マトリックスは15スロットで構成され、各スロットには2つのソースと4つのターゲットを設定でき、オシレータ、LFO、エンベロープ、ステッパーなどSpire上のパラメータに加えて、MIDI信号、MIDIコントローラなども割り当てることが可能です。
このソースとターゲットとは、変調信号を出すパラメータがソース、変調されるパラメータがターゲットとなります。
例えばSpireのEGやLFOはそれぞれ4基あり、各LFOで2つのパラメータを変調できますが、言い方を変えるとLFOのソース1つで2つのターゲットを変調できると言えます。
しかしながら、1つのソースで3つ以上のパラメータを変調することはできませんので、そのような場合にマトリックス機能を使うことで解決できます。

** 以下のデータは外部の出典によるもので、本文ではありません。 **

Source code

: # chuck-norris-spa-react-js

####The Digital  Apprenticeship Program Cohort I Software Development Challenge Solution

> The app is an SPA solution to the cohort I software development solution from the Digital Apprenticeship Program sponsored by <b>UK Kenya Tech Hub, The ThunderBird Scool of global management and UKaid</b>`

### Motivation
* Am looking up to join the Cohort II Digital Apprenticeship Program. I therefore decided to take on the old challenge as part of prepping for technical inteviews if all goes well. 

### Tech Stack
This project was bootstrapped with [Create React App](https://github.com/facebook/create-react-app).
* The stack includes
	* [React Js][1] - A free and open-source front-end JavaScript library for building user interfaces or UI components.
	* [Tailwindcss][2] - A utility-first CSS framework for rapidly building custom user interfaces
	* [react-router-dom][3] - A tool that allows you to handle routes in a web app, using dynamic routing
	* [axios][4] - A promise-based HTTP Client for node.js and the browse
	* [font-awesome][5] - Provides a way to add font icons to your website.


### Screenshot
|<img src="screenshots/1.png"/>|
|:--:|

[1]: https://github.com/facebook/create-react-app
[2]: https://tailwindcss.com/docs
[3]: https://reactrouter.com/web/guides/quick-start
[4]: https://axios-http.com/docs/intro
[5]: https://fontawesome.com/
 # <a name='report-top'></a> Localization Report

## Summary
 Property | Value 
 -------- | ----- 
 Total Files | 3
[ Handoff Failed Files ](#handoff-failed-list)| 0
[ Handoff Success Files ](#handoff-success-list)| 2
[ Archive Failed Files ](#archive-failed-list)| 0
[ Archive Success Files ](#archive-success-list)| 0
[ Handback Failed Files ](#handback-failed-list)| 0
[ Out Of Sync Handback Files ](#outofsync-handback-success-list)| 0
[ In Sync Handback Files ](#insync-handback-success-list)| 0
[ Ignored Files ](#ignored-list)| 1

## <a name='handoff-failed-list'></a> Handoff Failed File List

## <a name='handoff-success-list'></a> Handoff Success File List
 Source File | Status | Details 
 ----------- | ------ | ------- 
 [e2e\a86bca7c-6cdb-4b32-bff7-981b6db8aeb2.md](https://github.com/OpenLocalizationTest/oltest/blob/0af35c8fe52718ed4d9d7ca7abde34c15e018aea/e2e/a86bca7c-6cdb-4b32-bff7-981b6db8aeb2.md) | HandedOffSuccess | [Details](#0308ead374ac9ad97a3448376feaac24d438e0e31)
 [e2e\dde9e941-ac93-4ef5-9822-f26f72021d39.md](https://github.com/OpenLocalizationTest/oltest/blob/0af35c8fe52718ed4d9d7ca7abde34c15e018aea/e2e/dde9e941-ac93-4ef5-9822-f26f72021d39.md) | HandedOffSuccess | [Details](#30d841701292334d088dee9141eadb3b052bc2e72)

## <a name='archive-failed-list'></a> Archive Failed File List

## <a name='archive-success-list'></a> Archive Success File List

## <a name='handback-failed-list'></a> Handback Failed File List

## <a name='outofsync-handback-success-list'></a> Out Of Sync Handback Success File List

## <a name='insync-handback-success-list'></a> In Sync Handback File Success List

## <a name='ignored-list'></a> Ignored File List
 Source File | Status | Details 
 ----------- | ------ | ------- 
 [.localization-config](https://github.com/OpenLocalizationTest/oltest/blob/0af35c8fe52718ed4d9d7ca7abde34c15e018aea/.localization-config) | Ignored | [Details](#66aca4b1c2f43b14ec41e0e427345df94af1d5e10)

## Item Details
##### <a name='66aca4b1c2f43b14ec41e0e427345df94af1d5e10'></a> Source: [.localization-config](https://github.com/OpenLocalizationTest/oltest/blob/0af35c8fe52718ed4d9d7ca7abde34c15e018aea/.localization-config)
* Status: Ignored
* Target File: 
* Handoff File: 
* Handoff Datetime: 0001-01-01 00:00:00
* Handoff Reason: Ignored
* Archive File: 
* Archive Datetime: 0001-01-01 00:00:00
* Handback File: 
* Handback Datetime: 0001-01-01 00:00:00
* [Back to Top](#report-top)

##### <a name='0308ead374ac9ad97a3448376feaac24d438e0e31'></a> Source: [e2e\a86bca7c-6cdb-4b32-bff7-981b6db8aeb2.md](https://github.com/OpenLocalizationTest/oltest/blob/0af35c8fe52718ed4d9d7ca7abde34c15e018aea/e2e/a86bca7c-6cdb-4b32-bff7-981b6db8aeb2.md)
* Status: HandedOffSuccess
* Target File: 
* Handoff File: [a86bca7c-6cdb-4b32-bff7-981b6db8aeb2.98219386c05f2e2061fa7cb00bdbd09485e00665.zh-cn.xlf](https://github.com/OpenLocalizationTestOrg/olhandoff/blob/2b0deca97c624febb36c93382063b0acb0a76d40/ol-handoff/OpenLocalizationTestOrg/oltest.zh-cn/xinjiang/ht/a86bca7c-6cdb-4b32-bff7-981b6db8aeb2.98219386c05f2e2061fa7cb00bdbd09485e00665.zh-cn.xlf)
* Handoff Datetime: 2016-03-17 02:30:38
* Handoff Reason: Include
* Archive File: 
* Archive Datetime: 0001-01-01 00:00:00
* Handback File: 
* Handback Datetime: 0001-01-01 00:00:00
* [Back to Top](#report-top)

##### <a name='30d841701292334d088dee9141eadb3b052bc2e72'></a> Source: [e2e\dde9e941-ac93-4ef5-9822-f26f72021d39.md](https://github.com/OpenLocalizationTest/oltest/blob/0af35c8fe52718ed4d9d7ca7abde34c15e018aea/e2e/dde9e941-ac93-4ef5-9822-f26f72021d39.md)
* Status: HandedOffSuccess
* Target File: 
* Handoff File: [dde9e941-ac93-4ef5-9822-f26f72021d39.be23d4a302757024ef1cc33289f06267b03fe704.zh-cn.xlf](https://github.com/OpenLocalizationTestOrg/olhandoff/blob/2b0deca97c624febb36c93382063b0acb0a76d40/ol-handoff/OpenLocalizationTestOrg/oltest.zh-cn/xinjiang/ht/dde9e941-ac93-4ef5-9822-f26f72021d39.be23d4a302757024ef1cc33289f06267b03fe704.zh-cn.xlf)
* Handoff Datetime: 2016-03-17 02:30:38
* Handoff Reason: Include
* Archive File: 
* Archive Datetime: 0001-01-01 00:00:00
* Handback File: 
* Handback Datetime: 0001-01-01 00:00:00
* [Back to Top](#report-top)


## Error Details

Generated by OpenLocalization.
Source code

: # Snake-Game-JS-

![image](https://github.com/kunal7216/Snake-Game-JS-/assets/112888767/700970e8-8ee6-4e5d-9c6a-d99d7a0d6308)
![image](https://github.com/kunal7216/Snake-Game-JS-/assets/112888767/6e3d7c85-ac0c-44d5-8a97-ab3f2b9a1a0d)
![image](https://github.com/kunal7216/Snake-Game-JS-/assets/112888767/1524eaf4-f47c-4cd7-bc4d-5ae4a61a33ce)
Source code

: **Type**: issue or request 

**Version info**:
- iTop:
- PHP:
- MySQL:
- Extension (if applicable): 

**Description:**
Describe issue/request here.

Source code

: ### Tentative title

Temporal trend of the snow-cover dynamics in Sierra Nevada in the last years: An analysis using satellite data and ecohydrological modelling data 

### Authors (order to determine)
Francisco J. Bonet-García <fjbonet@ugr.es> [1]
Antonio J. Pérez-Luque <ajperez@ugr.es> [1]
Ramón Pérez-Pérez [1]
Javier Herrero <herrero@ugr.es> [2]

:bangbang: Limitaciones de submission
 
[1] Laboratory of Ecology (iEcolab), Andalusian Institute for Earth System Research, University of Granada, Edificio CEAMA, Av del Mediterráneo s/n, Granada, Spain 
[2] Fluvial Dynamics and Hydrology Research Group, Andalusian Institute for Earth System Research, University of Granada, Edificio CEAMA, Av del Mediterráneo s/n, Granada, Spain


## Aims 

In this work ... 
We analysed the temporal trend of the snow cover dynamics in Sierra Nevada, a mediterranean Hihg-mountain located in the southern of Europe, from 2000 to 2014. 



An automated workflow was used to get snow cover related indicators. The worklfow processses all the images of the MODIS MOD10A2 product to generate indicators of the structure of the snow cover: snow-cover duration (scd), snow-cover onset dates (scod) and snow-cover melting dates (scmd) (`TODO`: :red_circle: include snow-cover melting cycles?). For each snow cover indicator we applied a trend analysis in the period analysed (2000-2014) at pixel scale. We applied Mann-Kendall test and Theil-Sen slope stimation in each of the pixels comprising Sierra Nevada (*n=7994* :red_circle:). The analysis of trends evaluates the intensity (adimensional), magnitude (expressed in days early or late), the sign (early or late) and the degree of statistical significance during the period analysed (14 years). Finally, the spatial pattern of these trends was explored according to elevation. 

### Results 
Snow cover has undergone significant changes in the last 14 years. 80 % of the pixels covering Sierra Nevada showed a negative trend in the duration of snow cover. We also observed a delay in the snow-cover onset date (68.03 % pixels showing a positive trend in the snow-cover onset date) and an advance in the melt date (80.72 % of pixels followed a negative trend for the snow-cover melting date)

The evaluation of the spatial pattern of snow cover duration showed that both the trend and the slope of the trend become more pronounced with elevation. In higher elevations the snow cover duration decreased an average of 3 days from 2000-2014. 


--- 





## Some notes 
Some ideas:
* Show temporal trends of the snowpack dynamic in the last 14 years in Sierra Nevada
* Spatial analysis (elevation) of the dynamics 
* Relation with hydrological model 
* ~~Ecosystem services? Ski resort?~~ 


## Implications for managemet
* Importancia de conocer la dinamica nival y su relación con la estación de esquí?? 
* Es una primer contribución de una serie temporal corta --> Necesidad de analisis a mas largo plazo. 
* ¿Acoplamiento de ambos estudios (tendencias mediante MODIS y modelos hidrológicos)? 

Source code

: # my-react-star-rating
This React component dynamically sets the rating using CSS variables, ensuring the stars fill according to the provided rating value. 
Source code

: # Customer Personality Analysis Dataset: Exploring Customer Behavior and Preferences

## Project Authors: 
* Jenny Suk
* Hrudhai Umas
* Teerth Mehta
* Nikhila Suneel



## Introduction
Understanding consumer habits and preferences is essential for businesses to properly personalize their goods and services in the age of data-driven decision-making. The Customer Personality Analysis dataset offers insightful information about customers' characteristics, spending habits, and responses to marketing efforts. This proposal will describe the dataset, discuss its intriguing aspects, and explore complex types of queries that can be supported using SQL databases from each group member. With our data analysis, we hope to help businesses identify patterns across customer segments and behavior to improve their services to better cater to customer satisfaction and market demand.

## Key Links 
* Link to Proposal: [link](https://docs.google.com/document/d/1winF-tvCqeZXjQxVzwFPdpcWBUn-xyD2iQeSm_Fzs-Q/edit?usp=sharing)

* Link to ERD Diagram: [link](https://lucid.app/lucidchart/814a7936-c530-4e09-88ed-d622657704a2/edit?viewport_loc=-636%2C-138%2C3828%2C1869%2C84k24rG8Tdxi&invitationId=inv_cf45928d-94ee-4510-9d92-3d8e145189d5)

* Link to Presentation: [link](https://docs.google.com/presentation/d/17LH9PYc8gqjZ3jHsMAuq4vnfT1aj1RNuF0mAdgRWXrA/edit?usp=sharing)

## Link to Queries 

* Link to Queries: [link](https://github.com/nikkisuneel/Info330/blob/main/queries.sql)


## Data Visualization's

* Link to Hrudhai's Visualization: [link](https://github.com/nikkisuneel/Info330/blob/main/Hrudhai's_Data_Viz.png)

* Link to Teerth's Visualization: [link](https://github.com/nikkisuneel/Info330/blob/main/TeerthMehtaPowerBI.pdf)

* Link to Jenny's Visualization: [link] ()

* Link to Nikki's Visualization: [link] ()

それ以外にもMIDIキーボードのモジュレーションホイールやピッチベンドホイールを使用してリアルタイムで変調をコントロールするなどマトリックス機能の用途は多岐に渡ります。
ソースとターゲットに割り当てられるパラメータについて
それではSpireでソースとターゲットに割当可能なパラメータを見てみましょう。
まず、ソースには図のようなパラメータを割当可能です。
リストの左側にはSpire内部の変調使用可能なパラメータ、右側にはMIDIによるコントロール系のパラメータが確認できますが、音色の根幹的なサウンドを決めるのはSpire内部のパラメータであるオシレータ、EG、LFOとなります。
EGやLFOが変調に使用できるのはわかりやすいですが、オシレータがなぜ変調に使用できるのかについて補足しておきましょう。
ちなみに、Moogの名機minimoogは3オシレータ仕様ですが、オシレータ3は一番低いレンジ設定にするとLFOとして使用できるようになっています。
このことからもわかるように、多くのシンセではその出力する周波数のレンジが異なるだけで、通常のオシレータもLFOと同じように使おうと思えば使えるのです。
続いてターゲットを見てみると、以下の図のようなパラメータを割当可能です。
図からもわかりますが、変調を受ける側はほとんどのSpireのパラメータが割り当てられるようになっていますので、設定次第では予想しないサウンドを得られることもあります。
少々マトリックス機能についての解説が長くなりましたが、次回から実際の音作りについて解説したいと思います。
Spire Topics & Tips – vol.11 プリセットデータ
↑ 今回作成してるサウンドのプリセット・データ(音色データ)です。ダウンロードされる「Osc-Mod-Bell-1.spf2_.zip」ファイルを解凍後、現れた「Osc Mod Bell 1.spf2」ファイルを、SpireのPreset Managerの「Import」から読み込みます。